During one of the musical performances, there were a pair of loud explosions. At first, we guessed that the explosions were just firecrackers accompanying the release of small balloons, but we found out later that several students had been burned during the performance, some of them severely, when one of the large blue-and-white China Mobile balloons exploded.
"It was horrible," said one student, adding that their injuries were serious. "They need to have surgery."
"Now our school is famous," said the student, explaining that the media had picked up on the story. "Or maybe I should say notorious."
Xinhua (http://china.globaltimes.cn/society/2010-05/530686.html) has reported that 12 people were burned on the face, neck and arms after decorative balloons filled with hydrogen exploded during the ceremony. Eight were hospitalized. The article said 20,000 people attended the ceremony. A witness said he saw the balloons blow up and catch fire mid-air.
According to Xinhua, the hydrogen-filled balloons, which are banned from use in school activities by the Chinese ministry of education, exploded while being released from a bag. "The sack had a small opening and the balloons rubbed against each other. It was static electricity that caused the balloons to explode," said the meteorological bureau, which regulates the use of advertising balloons in a report.
Students speculated that a worker may have been unable to cut a hydrogen-filled balloon, so he instead used a lighter to burn a hole in it.
But that day we were completely unaware.
That evening at 8 p.m., it was celebration part two. The massive stage was now filled with performers. Thankfully, they weren't they kind of mediocre, but well-meaning performances we are subjected to during departmental holiday shows. These were teachers, students and alumni from the "art" department (which includes music and dance). This meant that many of them actually had performing talent. Thousands of people filled the square to watch.

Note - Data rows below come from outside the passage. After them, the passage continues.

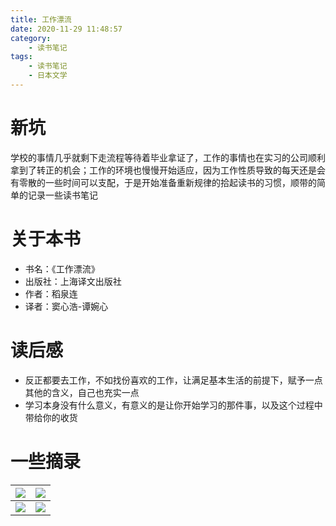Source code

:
 ```yaml
---
title: 工作漂流
date: 2020-11-29 11:48:57
category:
    - 读书笔记
tags:
    - 读书笔记
    - 日本文学
---
```


# 新坑

学校的事情几乎就剩下走流程等待着毕业拿证了，工作的事情也在实习的公司顺利拿到了转正的机会；工作的环境也慢慢开始适应，因为工作性质导致的每天还是会有零散的一些时间可以支配，于是开始准备重新规律的拾起读书的习惯，顺带的简单的记录一些读书笔记

<!-- more -->

# 关于本书

- 书名：《工作漂流》
- 出版社：上海译文出版社
- 作者：稻泉连
- 译者：窦心浩-谭婉心

# 读后感

- 反正都要去工作，不如找份喜欢的工作，让满足基本生活的前提下，赋予一点其他的含义，自己也充实一点
- 学习本身没有什么意义，有意义的是让你开始学习的那件事，以及这个过程中带给你的收货

# 一些摘录

| ![](https://img.shuaxinjs.cn/book_note1.jpg_20201129115117.jpg) | ![](https://img.shuaxinjs.cn/book_note2.jpg_20201129115109.jpg) |
| ---------------------------------------------------------- | ---------------------------------------------------------- |
| ![](https://img.shuaxinjs.cn/book_note3.jpg_20201129115121.jpg) | ![](https://img.shuaxinjs.cn/book_note4.jpg_20201129115124.jpg) |

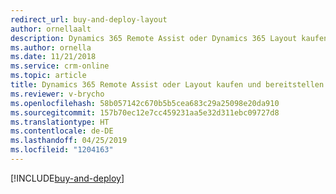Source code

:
 ```yaml
---
redirect_url: buy-and-deploy-layout
author: ornellaalt
description: Dynamics 365 Remote Assist oder Dynamics 365 Layout kaufen und bereitstellen
ms.author: ornella
ms.date: 11/21/2018
ms.service: crm-online
ms.topic: article
title: Dynamics 365 Remote Assist oder Layout kaufen und bereitstellen
ms.reviewer: v-brycho
ms.openlocfilehash: 58b057142c670b5b5cea683c29a25098e20da910
ms.sourcegitcommit: 157b70ec12e7cc459231aa5e32d311ebc09727d8
ms.translationtype: HT
ms.contentlocale: de-DE
ms.lasthandoff: 04/25/2019
ms.locfileid: "1204163"
---
```

[!INCLUDE[buy-and-deploy](../includes/buy-and-deploy.md)]
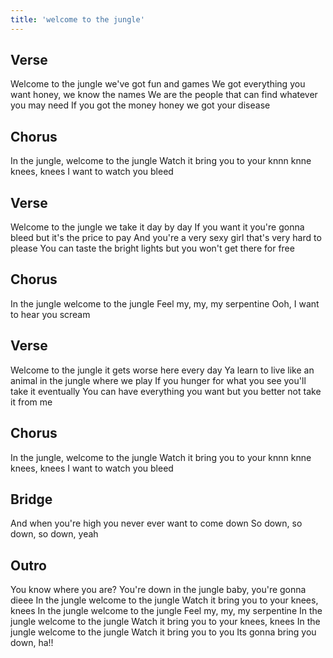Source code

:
 ```yaml
---
title: 'welcome to the jungle'
---
```


## Verse

Welcome to the jungle we've got fun and games
We got everything you want honey, we know the names
We are the people that can find whatever you may need
If you got the money honey we got your disease

## Chorus

In the jungle, welcome to the jungle
Watch it bring you to your knnn knne knees, knees
I want to watch you bleed

## Verse

Welcome to the jungle we take it day by day
If you want it you're gonna bleed but it's the price to pay
And you're a very sexy girl that's very hard to please
You can taste the bright lights but you won't get there for free

## Chorus

In the jungle welcome to the jungle
Feel my, my, my serpentine
Ooh, I want to hear you scream

## Verse

Welcome to the jungle it gets worse here every day
Ya learn to live like an animal in the jungle where we play
If you hunger for what you see you'll take it eventually
You can have everything you want but you better not take it from me

## Chorus

In the jungle, welcome to the jungle
Watch it bring you to your knnn knne knees, knees
I want to watch you bleed

## Bridge

And when you're high you never ever want to come down
So down, so down, so down, yeah

## Outro

  You know where you are?
  You're down in the jungle baby, you're gonna dieee
  In the jungle welcome to the jungle
  Watch it bring you to your knees, knees
  In the jungle welcome to the jungle
  Feel my, my, my serpentine
  In the jungle welcome to the jungle
  Watch it bring you to your knees, knees
  In the jungle welcome to the jungle
  Watch it bring you to you
  Its gonna bring you down, ha!!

The morning's divas returned, performing the same songs again, but they were joined by a pair of groups emulating China's popular 12-Girls Band, pop singers, dancers, kung-fu, even a short fashion show.
By the time I crept home at 10:30 p.m., the performances showed no sign of letting up. Indeed, when we went to bed after 11, we could still hear music. Students asked us if we had to attend similar celebrations when we were in college. Thankfully no. The closest comparison would be that it was like a graduation ceremony followed several hours later by a variety show/concert.